Mentre la UE e i media dibattevano sul Governo magiaro di Orbàn e su quello che sarebbe accaduto alla Banca centrale, altri elementi di preoccupazione sono passati quasi sotto silenzio se non fosse stato per E.W.L. (European Women’s Lobby, la Organizzazione Europea delle Donne - N.d.R.).
Il Movimento è infatti intervenuto per denunciare i continui attacchi all’eguaglianza di genere e ai diritti LGBT. Per Ewl, “Ci sono molte ragioni per essere allertati dalla situazione ungherese”.
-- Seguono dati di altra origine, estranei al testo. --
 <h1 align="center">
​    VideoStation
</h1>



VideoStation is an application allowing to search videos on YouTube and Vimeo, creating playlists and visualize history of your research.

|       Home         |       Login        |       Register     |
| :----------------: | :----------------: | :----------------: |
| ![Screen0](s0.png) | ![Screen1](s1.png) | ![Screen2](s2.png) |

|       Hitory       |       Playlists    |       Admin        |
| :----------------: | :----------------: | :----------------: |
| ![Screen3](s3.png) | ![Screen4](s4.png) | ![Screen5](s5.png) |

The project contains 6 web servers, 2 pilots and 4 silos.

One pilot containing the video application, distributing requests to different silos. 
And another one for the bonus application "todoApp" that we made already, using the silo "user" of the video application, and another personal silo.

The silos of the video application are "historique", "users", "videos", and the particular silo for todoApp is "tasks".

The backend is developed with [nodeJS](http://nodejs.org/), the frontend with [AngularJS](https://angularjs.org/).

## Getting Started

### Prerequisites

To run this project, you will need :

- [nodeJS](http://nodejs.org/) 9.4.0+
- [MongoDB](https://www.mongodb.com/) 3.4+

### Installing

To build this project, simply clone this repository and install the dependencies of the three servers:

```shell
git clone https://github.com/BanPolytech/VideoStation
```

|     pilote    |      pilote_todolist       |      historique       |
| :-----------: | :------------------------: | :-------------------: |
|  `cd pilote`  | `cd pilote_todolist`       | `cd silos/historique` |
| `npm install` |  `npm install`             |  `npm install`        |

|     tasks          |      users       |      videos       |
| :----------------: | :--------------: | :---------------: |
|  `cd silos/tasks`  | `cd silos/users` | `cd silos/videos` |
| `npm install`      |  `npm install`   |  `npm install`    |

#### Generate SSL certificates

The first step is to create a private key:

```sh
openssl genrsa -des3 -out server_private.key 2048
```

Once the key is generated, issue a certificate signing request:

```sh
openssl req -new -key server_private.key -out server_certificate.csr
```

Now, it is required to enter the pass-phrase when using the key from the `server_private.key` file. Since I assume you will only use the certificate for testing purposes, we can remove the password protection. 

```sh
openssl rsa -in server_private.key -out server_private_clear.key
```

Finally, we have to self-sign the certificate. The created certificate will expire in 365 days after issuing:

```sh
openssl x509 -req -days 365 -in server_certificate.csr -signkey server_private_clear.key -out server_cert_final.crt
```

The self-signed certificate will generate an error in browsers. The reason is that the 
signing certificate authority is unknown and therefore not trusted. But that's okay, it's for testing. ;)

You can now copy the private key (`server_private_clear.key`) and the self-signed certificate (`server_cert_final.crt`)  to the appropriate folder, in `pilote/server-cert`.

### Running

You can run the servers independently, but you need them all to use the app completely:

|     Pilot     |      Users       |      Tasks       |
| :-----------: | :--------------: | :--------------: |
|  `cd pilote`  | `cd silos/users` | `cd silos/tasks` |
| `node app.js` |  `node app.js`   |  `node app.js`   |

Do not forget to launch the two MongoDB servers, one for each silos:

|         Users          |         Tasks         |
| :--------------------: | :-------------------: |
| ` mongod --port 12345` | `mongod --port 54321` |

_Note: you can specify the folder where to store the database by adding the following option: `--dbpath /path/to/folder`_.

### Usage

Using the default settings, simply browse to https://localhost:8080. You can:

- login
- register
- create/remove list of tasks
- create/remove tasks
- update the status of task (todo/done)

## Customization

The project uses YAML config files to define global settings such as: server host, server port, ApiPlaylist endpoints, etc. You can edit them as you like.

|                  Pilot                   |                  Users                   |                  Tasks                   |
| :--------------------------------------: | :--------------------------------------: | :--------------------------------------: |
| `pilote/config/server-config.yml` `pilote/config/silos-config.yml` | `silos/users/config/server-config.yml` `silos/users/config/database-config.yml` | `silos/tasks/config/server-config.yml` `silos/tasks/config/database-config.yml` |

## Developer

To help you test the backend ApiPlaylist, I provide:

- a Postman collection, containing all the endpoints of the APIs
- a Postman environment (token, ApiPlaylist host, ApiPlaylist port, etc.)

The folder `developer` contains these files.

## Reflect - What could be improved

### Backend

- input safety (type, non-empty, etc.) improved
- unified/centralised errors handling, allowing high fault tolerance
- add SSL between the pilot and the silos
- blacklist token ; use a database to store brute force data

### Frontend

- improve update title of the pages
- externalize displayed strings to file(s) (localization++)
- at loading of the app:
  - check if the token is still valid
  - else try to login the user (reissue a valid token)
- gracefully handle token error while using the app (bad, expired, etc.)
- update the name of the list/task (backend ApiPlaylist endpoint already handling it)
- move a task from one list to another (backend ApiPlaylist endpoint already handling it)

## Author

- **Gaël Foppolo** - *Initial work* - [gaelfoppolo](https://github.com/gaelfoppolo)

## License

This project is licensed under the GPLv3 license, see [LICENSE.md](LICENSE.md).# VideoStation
EWL e il suo coordinamento ungherese hanno il timore che la discussione sulla Costituzione e selle leggi di recente adottate a Budapest servano a mettere in secondo piano quello che sta accadendo sul piano, appunto, dei diritti fondamentali. La Ue ha minacciato di intraprendere azioni legali contro l’Esecutivo perchè le ultime norme varate dal Parlamento ungherese minano l’indipendenza della Banca nazionale e dell’Ente di protezione dei dati. “Tuttavia la Commissione ha taciuto in merito agli articoli della Costituzione sull’inizio-vita a partire dal concepimento e su quelli che discriminano sulla gente LGBT”, ha scritto in un report la Ong. Il Movimento ungherese sta comunque attentamente monitorando lo sviluppo della situazione e raccogliendo storie. “L’analisi rivela che i problemi non sono limitati alla sola Costituzione”.
Le Organizzazioni dei diritti delle donne affermano che da circa un anno il Governo di Orbán dimostra dure prese di posizione sia contro i loro diritti che contro quelli relativi all’eguaglianza di genere. “Tali attacchi sono iniziati nel 2010, quando il recente Esecutivo ha iniziato a smembrare la struttura che era delegata a tal fine. La Strategia Nazionale 2010-2012 per la Promozione dell’eguaglianza di genere, adottata circa un anno fa, non è stata implementata e molte delle misure prima in agenda sono finite nel mirino di Budapest. Ngo che si occupano di ‘women’s rights’ sono a rischio: alcune recenti iniziative di legge renderanno possibile che la maggioranza delle Ngo perdano il loro status pubblico e che quelle di dimensioni più piccole siano escluse dalle sovvenzioni statali”.
In meno di un anno le politiche di settore sono state rimpiazzate da politiche sulla famiglia che vengono definite “di stampo ideologico” e basate sulla crescita demografica. “Nel dibattito che si aperto nel Paese, eguaglianza di genere e politiche a sostegno della famiglia sono poste in contrasto le une alle altre”.
Le Ngo ungheresi si dicono infine preoccupate dal fatto che le ultime riforme strutturali stanno seguendo un indirizzo di politica economica ultra-liberale e costringeranno migliaia di donne a perdere il loro posto di lavoro.